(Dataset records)
★ ★ ★

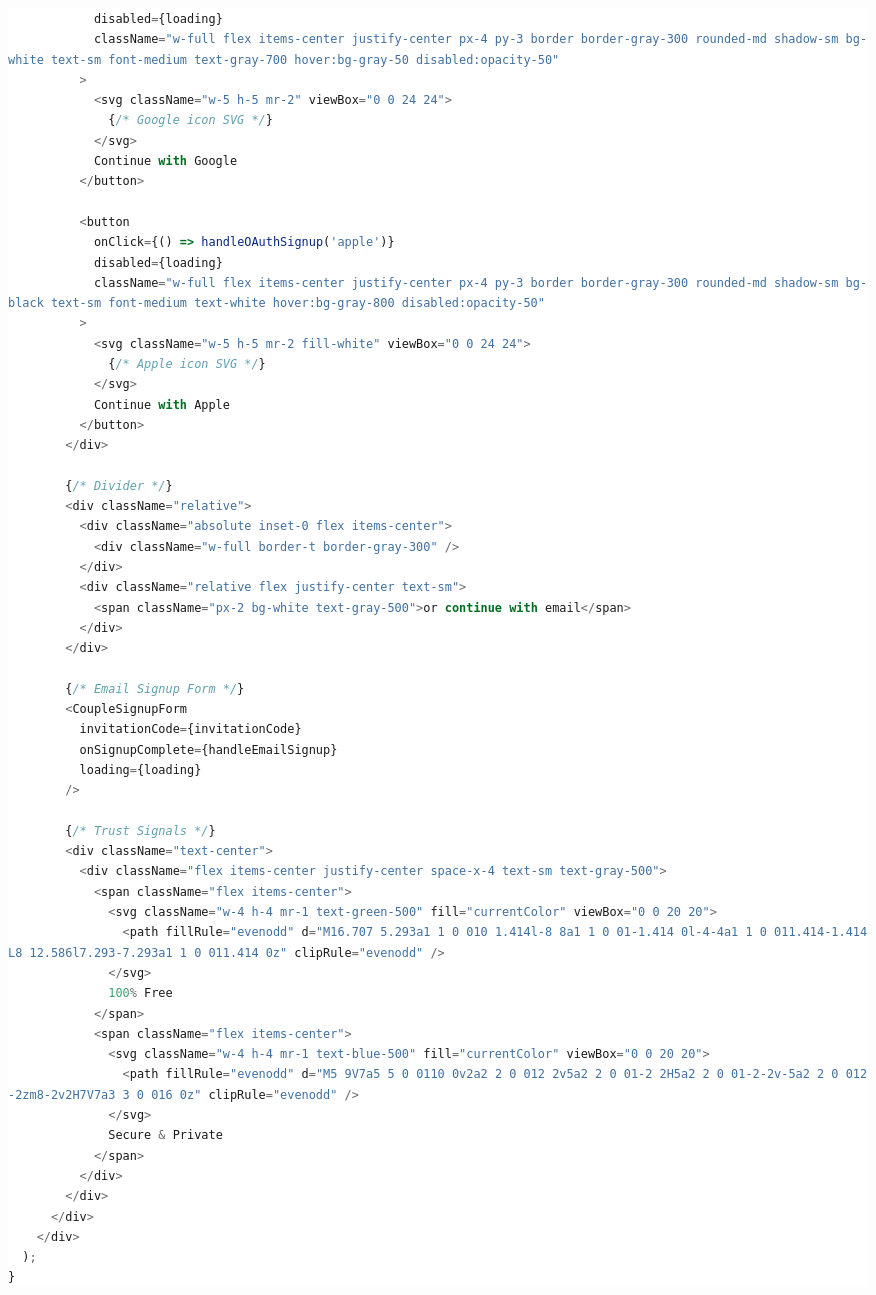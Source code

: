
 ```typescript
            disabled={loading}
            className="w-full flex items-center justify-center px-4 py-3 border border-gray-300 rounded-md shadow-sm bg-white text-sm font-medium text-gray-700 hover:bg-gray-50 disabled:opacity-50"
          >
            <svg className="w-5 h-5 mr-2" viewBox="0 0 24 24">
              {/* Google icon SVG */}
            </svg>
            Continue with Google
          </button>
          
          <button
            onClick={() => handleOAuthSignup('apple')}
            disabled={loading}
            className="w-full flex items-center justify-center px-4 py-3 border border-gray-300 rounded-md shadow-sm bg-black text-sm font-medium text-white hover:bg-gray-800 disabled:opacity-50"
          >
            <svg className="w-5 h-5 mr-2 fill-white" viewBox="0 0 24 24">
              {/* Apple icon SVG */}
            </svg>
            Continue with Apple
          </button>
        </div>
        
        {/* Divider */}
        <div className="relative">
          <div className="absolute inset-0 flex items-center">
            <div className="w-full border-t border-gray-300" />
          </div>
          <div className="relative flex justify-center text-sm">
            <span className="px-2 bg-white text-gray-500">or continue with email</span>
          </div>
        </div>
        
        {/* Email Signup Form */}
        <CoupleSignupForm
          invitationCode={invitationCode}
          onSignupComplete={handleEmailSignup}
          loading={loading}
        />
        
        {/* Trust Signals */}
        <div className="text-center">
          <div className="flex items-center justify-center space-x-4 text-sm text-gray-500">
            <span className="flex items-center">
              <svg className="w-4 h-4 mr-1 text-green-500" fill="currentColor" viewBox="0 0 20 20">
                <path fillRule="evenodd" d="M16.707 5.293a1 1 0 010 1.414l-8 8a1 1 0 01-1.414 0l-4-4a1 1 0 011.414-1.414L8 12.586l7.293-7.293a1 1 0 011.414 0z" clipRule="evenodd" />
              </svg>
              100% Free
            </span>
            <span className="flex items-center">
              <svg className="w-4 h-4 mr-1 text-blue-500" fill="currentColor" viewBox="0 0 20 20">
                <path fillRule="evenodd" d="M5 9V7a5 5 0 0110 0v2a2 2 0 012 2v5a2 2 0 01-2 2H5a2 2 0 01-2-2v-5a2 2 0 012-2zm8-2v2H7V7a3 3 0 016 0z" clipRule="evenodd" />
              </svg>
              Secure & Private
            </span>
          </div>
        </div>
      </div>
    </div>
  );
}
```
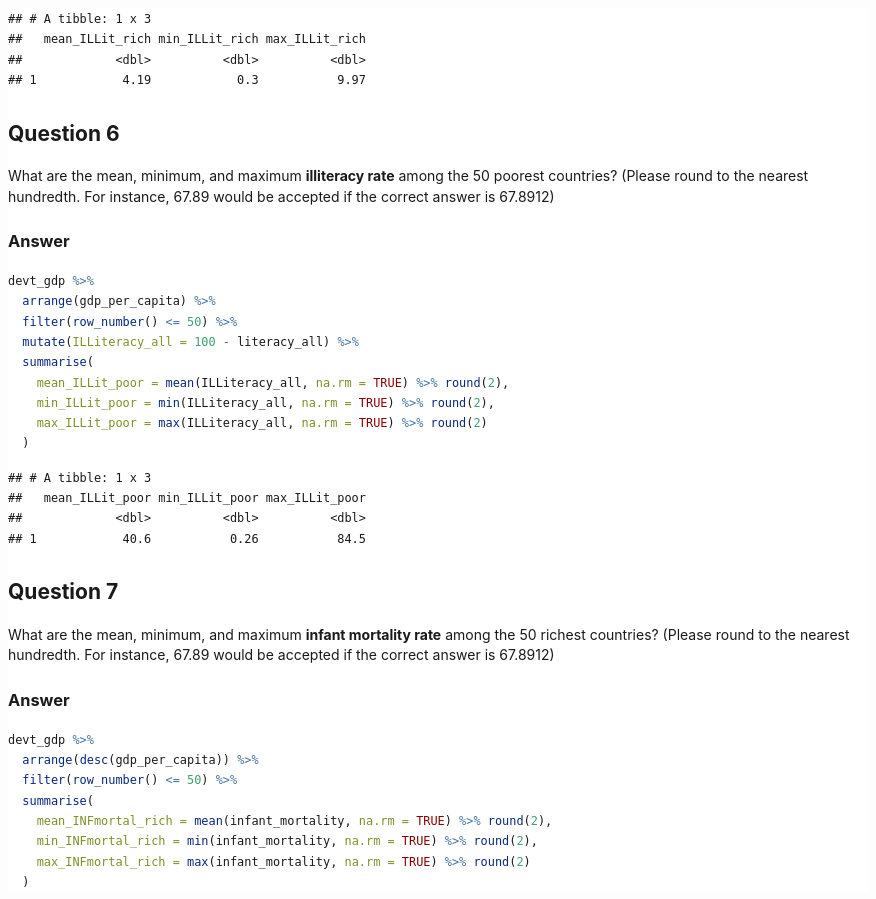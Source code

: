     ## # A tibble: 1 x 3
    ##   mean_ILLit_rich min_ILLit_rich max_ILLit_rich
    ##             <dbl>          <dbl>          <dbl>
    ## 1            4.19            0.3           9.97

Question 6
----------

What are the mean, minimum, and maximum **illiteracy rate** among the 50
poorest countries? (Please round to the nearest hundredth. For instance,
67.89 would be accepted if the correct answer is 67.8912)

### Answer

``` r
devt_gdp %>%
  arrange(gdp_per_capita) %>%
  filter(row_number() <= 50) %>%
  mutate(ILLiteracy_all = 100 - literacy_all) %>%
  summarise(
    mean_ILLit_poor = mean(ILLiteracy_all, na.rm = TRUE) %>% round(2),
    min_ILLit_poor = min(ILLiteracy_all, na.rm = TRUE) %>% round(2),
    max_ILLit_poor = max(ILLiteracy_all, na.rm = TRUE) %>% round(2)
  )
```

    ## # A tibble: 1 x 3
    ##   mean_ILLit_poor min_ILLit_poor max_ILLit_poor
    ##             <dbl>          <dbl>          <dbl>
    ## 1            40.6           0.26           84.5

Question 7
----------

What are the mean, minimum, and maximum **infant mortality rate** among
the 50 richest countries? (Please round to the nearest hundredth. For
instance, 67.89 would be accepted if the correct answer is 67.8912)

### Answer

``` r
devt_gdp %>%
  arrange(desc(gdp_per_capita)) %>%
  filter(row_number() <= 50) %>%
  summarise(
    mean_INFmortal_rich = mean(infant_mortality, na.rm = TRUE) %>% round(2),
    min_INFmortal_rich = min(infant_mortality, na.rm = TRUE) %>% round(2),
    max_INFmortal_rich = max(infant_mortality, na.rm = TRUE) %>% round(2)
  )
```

★ ★ ★

All of the records above must be copied exactly, except for the pictures.

Source code

:
 ```typescript
            disabled={loading}
            className="w-full flex items-center justify-center px-4 py-3 border border-gray-300 rounded-md shadow-sm bg-white text-sm font-medium text-gray-700 hover:bg-gray-50 disabled:opacity-50"
          >
            <svg className="w-5 h-5 mr-2" viewBox="0 0 24 24">
              {/* Google icon SVG */}
            </svg>
            Continue with Google
          </button>
          
          <button
            onClick={() => handleOAuthSignup('apple')}
            disabled={loading}
            className="w-full flex items-center justify-center px-4 py-3 border border-gray-300 rounded-md shadow-sm bg-black text-sm font-medium text-white hover:bg-gray-800 disabled:opacity-50"
          >
            <svg className="w-5 h-5 mr-2 fill-white" viewBox="0 0 24 24">
              {/* Apple icon SVG */}
            </svg>
            Continue with Apple
          </button>
        </div>
        
        {/* Divider */}
        <div className="relative">
          <div className="absolute inset-0 flex items-center">
            <div className="w-full border-t border-gray-300" />
          </div>
          <div className="relative flex justify-center text-sm">
            <span className="px-2 bg-white text-gray-500">or continue with email</span>
          </div>
        </div>
        
        {/* Email Signup Form */}
        <CoupleSignupForm
          invitationCode={invitationCode}
          onSignupComplete={handleEmailSignup}
          loading={loading}
        />
        
        {/* Trust Signals */}
        <div className="text-center">
          <div className="flex items-center justify-center space-x-4 text-sm text-gray-500">
            <span className="flex items-center">
              <svg className="w-4 h-4 mr-1 text-green-500" fill="currentColor" viewBox="0 0 20 20">
                <path fillRule="evenodd" d="M16.707 5.293a1 1 0 010 1.414l-8 8a1 1 0 01-1.414 0l-4-4a1 1 0 011.414-1.414L8 12.586l7.293-7.293a1 1 0 011.414 0z" clipRule="evenodd" />
              </svg>
              100% Free
            </span>
            <span className="flex items-center">
              <svg className="w-4 h-4 mr-1 text-blue-500" fill="currentColor" viewBox="0 0 20 20">
                <path fillRule="evenodd" d="M5 9V7a5 5 0 0110 0v2a2 2 0 012 2v5a2 2 0 01-2 2H5a2 2 0 01-2-2v-5a2 2 0 012-2zm8-2v2H7V7a3 3 0 016 0z" clipRule="evenodd" />
              </svg>
              Secure & Private
            </span>
          </div>
        </div>
      </div>
    </div>
  );
}
```
Source code

:     ## # A tibble: 1 x 3
    ##   mean_ILLit_rich min_ILLit_rich max_ILLit_rich
    ##             <dbl>          <dbl>          <dbl>
    ## 1            4.19            0.3           9.97

Question 6
----------

What are the mean, minimum, and maximum **illiteracy rate** among the 50
poorest countries? (Please round to the nearest hundredth. For instance,
67.89 would be accepted if the correct answer is 67.8912)

### Answer

``` r
devt_gdp %>%
  arrange(gdp_per_capita) %>%
  filter(row_number() <= 50) %>%
  mutate(ILLiteracy_all = 100 - literacy_all) %>%
  summarise(
    mean_ILLit_poor = mean(ILLiteracy_all, na.rm = TRUE) %>% round(2),
    min_ILLit_poor = min(ILLiteracy_all, na.rm = TRUE) %>% round(2),
    max_ILLit_poor = max(ILLiteracy_all, na.rm = TRUE) %>% round(2)
  )
```

    ## # A tibble: 1 x 3
    ##   mean_ILLit_poor min_ILLit_poor max_ILLit_poor
    ##             <dbl>          <dbl>          <dbl>
    ## 1            40.6           0.26           84.5

Question 7
----------

What are the mean, minimum, and maximum **infant mortality rate** among
the 50 richest countries? (Please round to the nearest hundredth. For
instance, 67.89 would be accepted if the correct answer is 67.8912)

### Answer

``` r
devt_gdp %>%
  arrange(desc(gdp_per_capita)) %>%
  filter(row_number() <= 50) %>%
  summarise(
    mean_INFmortal_rich = mean(infant_mortality, na.rm = TRUE) %>% round(2),
    min_INFmortal_rich = min(infant_mortality, na.rm = TRUE) %>% round(2),
    max_INFmortal_rich = max(infant_mortality, na.rm = TRUE) %>% round(2)
  )
```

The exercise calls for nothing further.